Activity
A verbatim copy of the full data, with no pictures, is the expected answer.

--*--

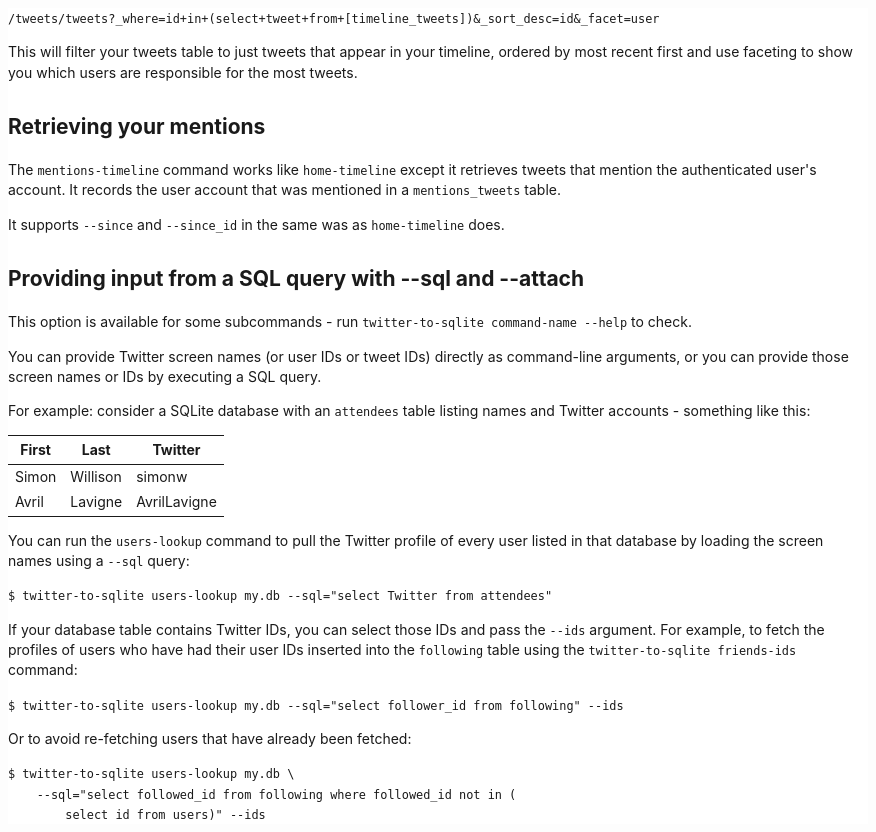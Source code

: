 `/tweets/tweets?_where=id+in+(select+tweet+from+[timeline_tweets])&_sort_desc=id&_facet=user`

This will filter your tweets table to just tweets that appear in your timeline, ordered by most recent first and use faceting to show you which users are responsible for the most tweets.

Retrieving your mentions
------------------------

[](https://github.com/dogsheep/twitter-to-sqlite?screenshot=true#retrieving-your-mentions)

The `mentions-timeline` command works like `home-timeline` except it retrieves tweets that mention the authenticated user's account. It records the user account that was mentioned in a `mentions_tweets` table.

It supports `--since` and `--since_id` in the same was as `home-timeline` does.

Providing input from a SQL query with --sql and --attach
--------------------------------------------------------

[](https://github.com/dogsheep/twitter-to-sqlite?screenshot=true#providing-input-from-a-sql-query-with---sql-and---attach)

This option is available for some subcommands - run `twitter-to-sqlite command-name --help` to check.

You can provide Twitter screen names (or user IDs or tweet IDs) directly as command-line arguments, or you can provide those screen names or IDs by executing a SQL query.

For example: consider a SQLite database with an `attendees` table listing names and Twitter accounts - something like this:

| First | Last | Twitter |
| --- | --- | --- |
| Simon | Willison | simonw |
| Avril | Lavigne | AvrilLavigne |

You can run the `users-lookup` command to pull the Twitter profile of every user listed in that database by loading the screen names using a `--sql` query:

```
$ twitter-to-sqlite users-lookup my.db --sql="select Twitter from attendees"
```

If your database table contains Twitter IDs, you can select those IDs and pass the `--ids` argument. For example, to fetch the profiles of users who have had their user IDs inserted into the `following` table using the `twitter-to-sqlite friends-ids` command:

```
$ twitter-to-sqlite users-lookup my.db --sql="select follower_id from following" --ids
```

Or to avoid re-fetching users that have already been fetched:

```
$ twitter-to-sqlite users-lookup my.db \
    --sql="select followed_id from following where followed_id not in (
        select id from users)" --ids
```
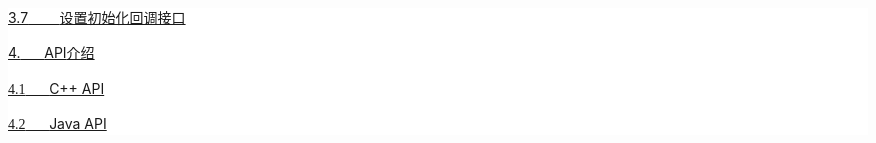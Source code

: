 <span class="MsoHyperlink"><span lang="EN-US">[3.7<span
style="font-size:10.5pt;mso-bidi-font-size:11.0pt;
line-height:115%;color:windowtext;mso-font-kerning:1.0pt;text-decoration:none;
text-underline:none">        </span><span lang="EN-US"
style="font-family:宋体;mso-ascii-font-family:Calibri;mso-hansi-font-family:
Calibri"><span lang="EN-US">设置初始化回调接口</span></span><span
style="color:windowtext;
display:none;mso-hide:screen;text-decoration:none;text-underline:none">...
</span><span
style="color:windowtext;display:none;mso-hide:screen;text-decoration:none;
text-underline:none">6</span><span style="color:windowtext;display:none;
mso-hide:screen;text-decoration:none;text-underline:none"></span>](#_Toc435192726)</span></span><span
lang="EN-US"
style="font-size:10.5pt;mso-bidi-font-size:11.0pt;line-height:115%;
mso-font-kerning:1.0pt;mso-no-proof:yes"></span>

<span class="MsoHyperlink"><span lang="EN-US">[4.<span
style="font-size:10.5pt;mso-bidi-font-size:11.0pt;
line-height:115%;color:windowtext;mso-font-kerning:1.0pt;text-decoration:none;
text-underline:none">      </span>API<span lang="EN-US"
style="font-family:宋体;mso-ascii-font-family:Calibri;mso-hansi-font-family:
Calibri"><span lang="EN-US">介绍</span></span><span
style="color:windowtext;
display:none;mso-hide:screen;text-decoration:none;text-underline:none">...
</span><span
style="color:windowtext;display:none;mso-hide:screen;text-decoration:none;
text-underline:none">6</span><span style="color:windowtext;display:none;
mso-hide:screen;text-decoration:none;text-underline:none"></span>](#_Toc435192727)</span></span><span
lang="EN-US"
style="font-size:10.5pt;mso-bidi-font-size:11.0pt;line-height:115%;
mso-font-kerning:1.0pt;mso-no-proof:yes"></span>

<span class="MsoHyperlink"><span lang="EN-US">[<span
style="font-family:Consolas;mso-bidi-font-family:
&quot;Times New Roman&quot;">4.1</span><span
style="font-size:10.5pt;mso-bidi-font-size:
11.0pt;line-height:115%;color:windowtext;mso-font-kerning:1.0pt;text-decoration:
none;text-underline:none">      </span>C++ API<span
style="color:windowtext;display:none;mso-hide:screen;text-decoration:
none;text-underline:none"> </span><span
style="color:windowtext;display:none;mso-hide:screen;text-decoration:none;
text-underline:none">6</span><span style="color:windowtext;display:none;
mso-hide:screen;text-decoration:none;text-underline:none"></span>](#_Toc435192728)</span></span><span
lang="EN-US"
style="font-size:10.5pt;mso-bidi-font-size:11.0pt;line-height:115%;
mso-font-kerning:1.0pt;mso-no-proof:yes"></span>

<span class="MsoHyperlink"><span lang="EN-US">[<span
style="font-family:Consolas;mso-bidi-font-family:
&quot;Times New Roman&quot;">4.2</span><span
style="font-size:10.5pt;mso-bidi-font-size:
11.0pt;line-height:115%;color:windowtext;mso-font-kerning:1.0pt;text-decoration:
none;text-underline:none">      </span>Java API<span
style="color:windowtext;display:none;mso-hide:screen;text-decoration:
none;text-underline:none"> </span><span
style="color:windowtext;display:none;mso-hide:screen;text-decoration:none;
text-underline:none">7</span><span style="color:windowtext;display:none;
mso-hide:screen;text-decoration:none;text-underline:none"></span>](#_Toc435192729)</span></span><span
lang="EN-US"
style="font-size:10.5pt;mso-bidi-font-size:11.0pt;line-height:115%;
mso-font-kerning:1.0pt;mso-no-proof:yes"></span>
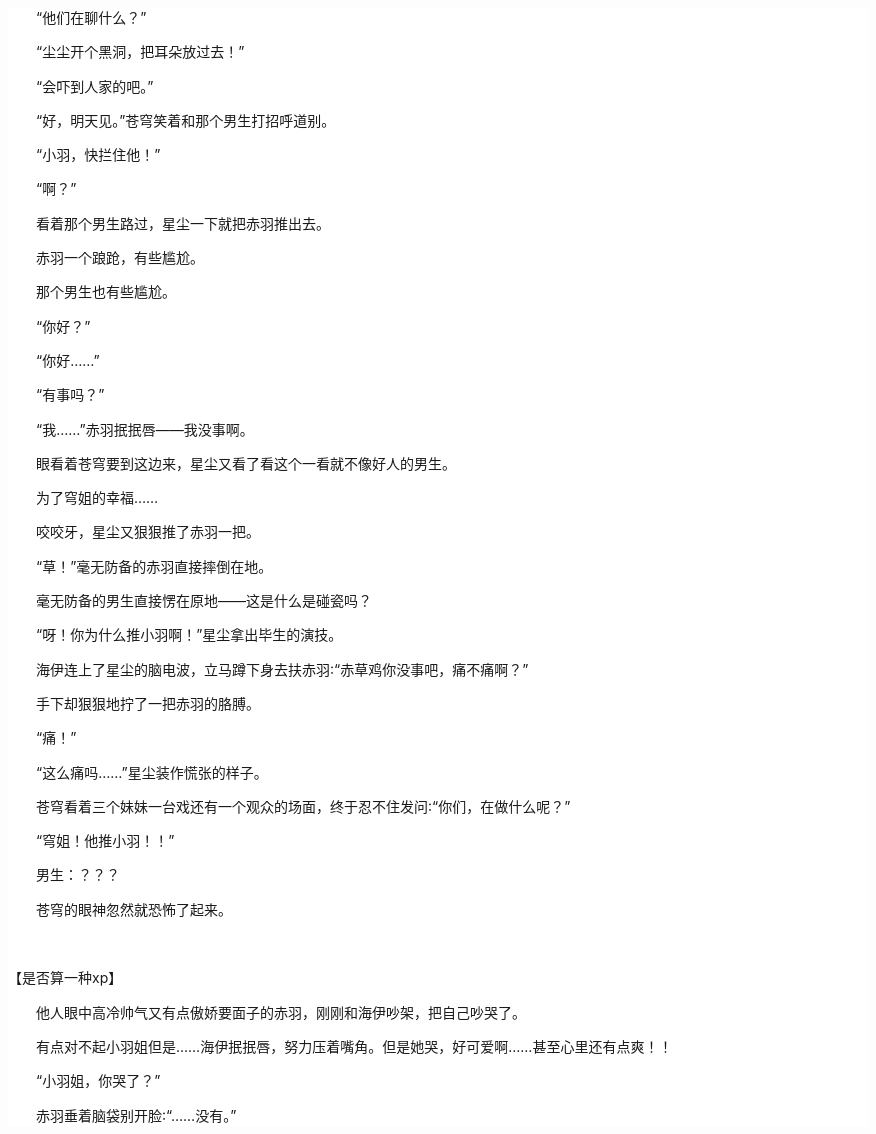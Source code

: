 　　“他们在聊什么？”

　　“尘尘开个黑洞，把耳朵放过去！”

　　“会吓到人家的吧。”

　　“好，明天见。”苍穹笑着和那个男生打招呼道别。

　　“小羽，快拦住他！”

　　“啊？”

　　看着那个男生路过，星尘一下就把赤羽推出去。

　　赤羽一个踉跄，有些尴尬。

　　那个男生也有些尴尬。

　　“你好？”

　　“你好……”

　　“有事吗？”

　　“我……”赤羽抿抿唇——我没事啊。

　　眼看着苍穹要到这边来，星尘又看了看这个一看就不像好人的男生。

 　　为了穹姐的幸福……

　　咬咬牙，星尘又狠狠推了赤羽一把。

　　“草！”毫无防备的赤羽直接摔倒在地。

　　毫无防备的男生直接愣在原地——这是什么是碰瓷吗？

　　“呀！你为什么推小羽啊！”星尘拿出毕生的演技。

　　海伊连上了星尘的脑电波，立马蹲下身去扶赤羽∶“赤草鸡你没事吧，痛不痛啊？”

　　手下却狠狠地拧了一把赤羽的胳膊。

　　“痛！”

　　“这么痛吗……”星尘装作慌张的样子。

　　苍穹看着三个妹妹一台戏还有一个观众的场面，终于忍不住发问∶“你们，在做什么呢？”

　　“穹姐！他推小羽！！”

　　男生：？？？

　　苍穹的眼神忽然就恐怖了起来。

　　

【是否算一种xp】

　　他人眼中高冷帅气又有点傲娇要面子的赤羽，刚刚和海伊吵架，把自己吵哭了。

　　有点对不起小羽姐但是……海伊抿抿唇，努力压着嘴角。但是她哭，好可爱啊……甚至心里还有点爽！！

　　“小羽姐，你哭了？”

　　赤羽垂着脑袋别开脸∶“……没有。”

--*--

Response box
Source code

: `/tweets/tweets?_where=id+in+(select+tweet+from+[timeline_tweets])&_sort_desc=id&_facet=user`

This will filter your tweets table to just tweets that appear in your timeline, ordered by most recent first and use faceting to show you which users are responsible for the most tweets.

Retrieving your mentions
------------------------

[](https://github.com/dogsheep/twitter-to-sqlite?screenshot=true#retrieving-your-mentions)

The `mentions-timeline` command works like `home-timeline` except it retrieves tweets that mention the authenticated user's account. It records the user account that was mentioned in a `mentions_tweets` table.

It supports `--since` and `--since_id` in the same was as `home-timeline` does.

Providing input from a SQL query with --sql and --attach
--------------------------------------------------------

[](https://github.com/dogsheep/twitter-to-sqlite?screenshot=true#providing-input-from-a-sql-query-with---sql-and---attach)

This option is available for some subcommands - run `twitter-to-sqlite command-name --help` to check.

You can provide Twitter screen names (or user IDs or tweet IDs) directly as command-line arguments, or you can provide those screen names or IDs by executing a SQL query.

For example: consider a SQLite database with an `attendees` table listing names and Twitter accounts - something like this:

| First | Last | Twitter |
| --- | --- | --- |
| Simon | Willison | simonw |
| Avril | Lavigne | AvrilLavigne |

You can run the `users-lookup` command to pull the Twitter profile of every user listed in that database by loading the screen names using a `--sql` query:

```
$ twitter-to-sqlite users-lookup my.db --sql="select Twitter from attendees"
```

If your database table contains Twitter IDs, you can select those IDs and pass the `--ids` argument. For example, to fetch the profiles of users who have had their user IDs inserted into the `following` table using the `twitter-to-sqlite friends-ids` command:

```
$ twitter-to-sqlite users-lookup my.db --sql="select follower_id from following" --ids
```

Or to avoid re-fetching users that have already been fetched:

```
$ twitter-to-sqlite users-lookup my.db \
    --sql="select followed_id from following where followed_id not in (
        select id from users)" --ids
```
Source code

: <span class="MsoHyperlink"><span lang="EN-US">[3.7<span
style="font-size:10.5pt;mso-bidi-font-size:11.0pt;
line-height:115%;color:windowtext;mso-font-kerning:1.0pt;text-decoration:none;
text-underline:none">        </span><span lang="EN-US"
style="font-family:宋体;mso-ascii-font-family:Calibri;mso-hansi-font-family:
Calibri"><span lang="EN-US">设置初始化回调接口</span></span><span
style="color:windowtext;
display:none;mso-hide:screen;text-decoration:none;text-underline:none">...
</span><span
style="color:windowtext;display:none;mso-hide:screen;text-decoration:none;
text-underline:none">6</span><span style="color:windowtext;display:none;
mso-hide:screen;text-decoration:none;text-underline:none"></span>](#_Toc435192726)</span></span><span
lang="EN-US"
style="font-size:10.5pt;mso-bidi-font-size:11.0pt;line-height:115%;
mso-font-kerning:1.0pt;mso-no-proof:yes"></span>

<span class="MsoHyperlink"><span lang="EN-US">[4.<span
style="font-size:10.5pt;mso-bidi-font-size:11.0pt;
line-height:115%;color:windowtext;mso-font-kerning:1.0pt;text-decoration:none;
text-underline:none">      </span>API<span lang="EN-US"
style="font-family:宋体;mso-ascii-font-family:Calibri;mso-hansi-font-family:
Calibri"><span lang="EN-US">介绍</span></span><span
style="color:windowtext;
display:none;mso-hide:screen;text-decoration:none;text-underline:none">...
</span><span
style="color:windowtext;display:none;mso-hide:screen;text-decoration:none;
text-underline:none">6</span><span style="color:windowtext;display:none;
mso-hide:screen;text-decoration:none;text-underline:none"></span>](#_Toc435192727)</span></span><span
lang="EN-US"
style="font-size:10.5pt;mso-bidi-font-size:11.0pt;line-height:115%;
mso-font-kerning:1.0pt;mso-no-proof:yes"></span>

<span class="MsoHyperlink"><span lang="EN-US">[<span
style="font-family:Consolas;mso-bidi-font-family:
&quot;Times New Roman&quot;">4.1</span><span
style="font-size:10.5pt;mso-bidi-font-size:
11.0pt;line-height:115%;color:windowtext;mso-font-kerning:1.0pt;text-decoration:
none;text-underline:none">      </span>C++ API<span
style="color:windowtext;display:none;mso-hide:screen;text-decoration:
none;text-underline:none"> </span><span
style="color:windowtext;display:none;mso-hide:screen;text-decoration:none;
text-underline:none">6</span><span style="color:windowtext;display:none;
mso-hide:screen;text-decoration:none;text-underline:none"></span>](#_Toc435192728)</span></span><span
lang="EN-US"
style="font-size:10.5pt;mso-bidi-font-size:11.0pt;line-height:115%;
mso-font-kerning:1.0pt;mso-no-proof:yes"></span>

<span class="MsoHyperlink"><span lang="EN-US">[<span
style="font-family:Consolas;mso-bidi-font-family:
&quot;Times New Roman&quot;">4.2</span><span
style="font-size:10.5pt;mso-bidi-font-size:
11.0pt;line-height:115%;color:windowtext;mso-font-kerning:1.0pt;text-decoration:
none;text-underline:none">      </span>Java API<span
style="color:windowtext;display:none;mso-hide:screen;text-decoration:
none;text-underline:none"> </span><span
style="color:windowtext;display:none;mso-hide:screen;text-decoration:none;
text-underline:none">7</span><span style="color:windowtext;display:none;
mso-hide:screen;text-decoration:none;text-underline:none"></span>](#_Toc435192729)</span></span><span
lang="EN-US"
style="font-size:10.5pt;mso-bidi-font-size:11.0pt;line-height:115%;
mso-font-kerning:1.0pt;mso-no-proof:yes"></span>
Source code

: 　　“他们在聊什么？”

　　“尘尘开个黑洞，把耳朵放过去！”

　　“会吓到人家的吧。”

　　“好，明天见。”苍穹笑着和那个男生打招呼道别。

　　“小羽，快拦住他！”

　　“啊？”

　　看着那个男生路过，星尘一下就把赤羽推出去。

　　赤羽一个踉跄，有些尴尬。

　　那个男生也有些尴尬。

　　“你好？”

　　“你好……”

　　“有事吗？”

　　“我……”赤羽抿抿唇——我没事啊。

　　眼看着苍穹要到这边来，星尘又看了看这个一看就不像好人的男生。

 　　为了穹姐的幸福……

　　咬咬牙，星尘又狠狠推了赤羽一把。

　　“草！”毫无防备的赤羽直接摔倒在地。

　　毫无防备的男生直接愣在原地——这是什么是碰瓷吗？

　　“呀！你为什么推小羽啊！”星尘拿出毕生的演技。

　　海伊连上了星尘的脑电波，立马蹲下身去扶赤羽∶“赤草鸡你没事吧，痛不痛啊？”

　　手下却狠狠地拧了一把赤羽的胳膊。

　　“痛！”

　　“这么痛吗……”星尘装作慌张的样子。

　　苍穹看着三个妹妹一台戏还有一个观众的场面，终于忍不住发问∶“你们，在做什么呢？”

　　“穹姐！他推小羽！！”

　　男生：？？？

　　苍穹的眼神忽然就恐怖了起来。

　　

【是否算一种xp】

　　他人眼中高冷帅气又有点傲娇要面子的赤羽，刚刚和海伊吵架，把自己吵哭了。

　　有点对不起小羽姐但是……海伊抿抿唇，努力压着嘴角。但是她哭，好可爱啊……甚至心里还有点爽！！

　　“小羽姐，你哭了？”

　　赤羽垂着脑袋别开脸∶“……没有。”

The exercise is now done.